- _TASK ITEM_:
Give the lines again exactly as they appear, beginning at the one with "### Details" and ending at the last line of the records.

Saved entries

════════

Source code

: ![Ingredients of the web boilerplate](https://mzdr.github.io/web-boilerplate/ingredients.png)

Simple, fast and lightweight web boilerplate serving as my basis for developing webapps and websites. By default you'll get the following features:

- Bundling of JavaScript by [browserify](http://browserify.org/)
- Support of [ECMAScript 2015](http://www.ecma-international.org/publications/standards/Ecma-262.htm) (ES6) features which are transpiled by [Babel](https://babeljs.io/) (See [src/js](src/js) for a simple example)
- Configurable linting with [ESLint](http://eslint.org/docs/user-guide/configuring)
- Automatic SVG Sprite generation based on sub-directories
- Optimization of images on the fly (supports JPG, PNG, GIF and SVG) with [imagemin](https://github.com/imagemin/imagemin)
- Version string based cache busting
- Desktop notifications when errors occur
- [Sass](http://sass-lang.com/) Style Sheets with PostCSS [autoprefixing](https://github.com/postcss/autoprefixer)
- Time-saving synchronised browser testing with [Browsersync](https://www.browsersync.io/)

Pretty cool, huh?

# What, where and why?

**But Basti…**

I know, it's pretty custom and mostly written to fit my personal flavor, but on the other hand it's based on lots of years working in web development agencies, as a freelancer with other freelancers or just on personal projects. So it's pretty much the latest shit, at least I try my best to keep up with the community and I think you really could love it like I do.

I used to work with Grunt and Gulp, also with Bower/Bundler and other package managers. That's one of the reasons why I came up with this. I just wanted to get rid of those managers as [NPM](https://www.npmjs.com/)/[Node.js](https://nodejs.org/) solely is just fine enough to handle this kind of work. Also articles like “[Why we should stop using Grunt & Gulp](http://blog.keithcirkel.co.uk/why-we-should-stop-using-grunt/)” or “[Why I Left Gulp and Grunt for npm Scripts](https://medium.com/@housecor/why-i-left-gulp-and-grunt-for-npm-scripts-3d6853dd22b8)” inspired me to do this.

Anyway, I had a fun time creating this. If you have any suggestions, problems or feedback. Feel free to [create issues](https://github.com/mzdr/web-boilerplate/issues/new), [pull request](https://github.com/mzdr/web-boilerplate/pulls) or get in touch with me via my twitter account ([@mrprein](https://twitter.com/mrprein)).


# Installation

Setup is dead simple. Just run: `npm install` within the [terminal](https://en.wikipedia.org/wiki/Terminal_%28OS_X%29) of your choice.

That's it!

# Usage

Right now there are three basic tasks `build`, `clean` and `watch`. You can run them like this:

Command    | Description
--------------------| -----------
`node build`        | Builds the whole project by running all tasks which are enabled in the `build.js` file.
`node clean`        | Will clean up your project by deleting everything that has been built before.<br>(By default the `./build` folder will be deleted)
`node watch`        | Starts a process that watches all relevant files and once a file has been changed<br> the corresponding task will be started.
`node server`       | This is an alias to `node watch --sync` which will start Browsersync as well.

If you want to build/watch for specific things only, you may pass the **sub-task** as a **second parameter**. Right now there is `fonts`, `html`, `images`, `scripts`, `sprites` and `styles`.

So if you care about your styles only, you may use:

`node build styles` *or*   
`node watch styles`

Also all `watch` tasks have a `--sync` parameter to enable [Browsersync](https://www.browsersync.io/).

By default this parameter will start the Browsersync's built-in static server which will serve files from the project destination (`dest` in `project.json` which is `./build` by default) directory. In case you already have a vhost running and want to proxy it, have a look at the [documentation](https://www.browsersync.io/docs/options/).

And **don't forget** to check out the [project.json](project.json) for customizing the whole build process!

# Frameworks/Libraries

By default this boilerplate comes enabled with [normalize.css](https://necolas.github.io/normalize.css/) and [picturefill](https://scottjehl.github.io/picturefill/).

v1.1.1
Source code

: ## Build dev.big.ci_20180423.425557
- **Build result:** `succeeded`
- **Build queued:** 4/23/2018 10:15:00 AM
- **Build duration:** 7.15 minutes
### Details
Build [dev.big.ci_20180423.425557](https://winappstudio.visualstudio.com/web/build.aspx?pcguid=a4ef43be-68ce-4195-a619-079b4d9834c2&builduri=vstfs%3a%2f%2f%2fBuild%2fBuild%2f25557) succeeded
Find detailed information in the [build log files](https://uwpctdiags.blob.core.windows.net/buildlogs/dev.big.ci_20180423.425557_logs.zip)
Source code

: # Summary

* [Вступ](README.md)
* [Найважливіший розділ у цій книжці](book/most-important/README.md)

════════

- _EXPECTED ANSWER_:
### Details
Build [dev.big.ci_20180423.425557](https://winappstudio.visualstudio.com/web/build.aspx?pcguid=a4ef43be-68ce-4195-a619-079b4d9834c2&builduri=vstfs%3a%2f%2f%2fBuild%2fBuild%2f25557) succeeded
Find detailed information in the [build log files](https://uwpctdiags.blob.core.windows.net/buildlogs/dev.big.ci_20180423.425557_logs.zip)
Source code

: # Summary

* [Вступ](README.md)
* [Найважливіший розділ у цій книжці](book/most-important/README.md)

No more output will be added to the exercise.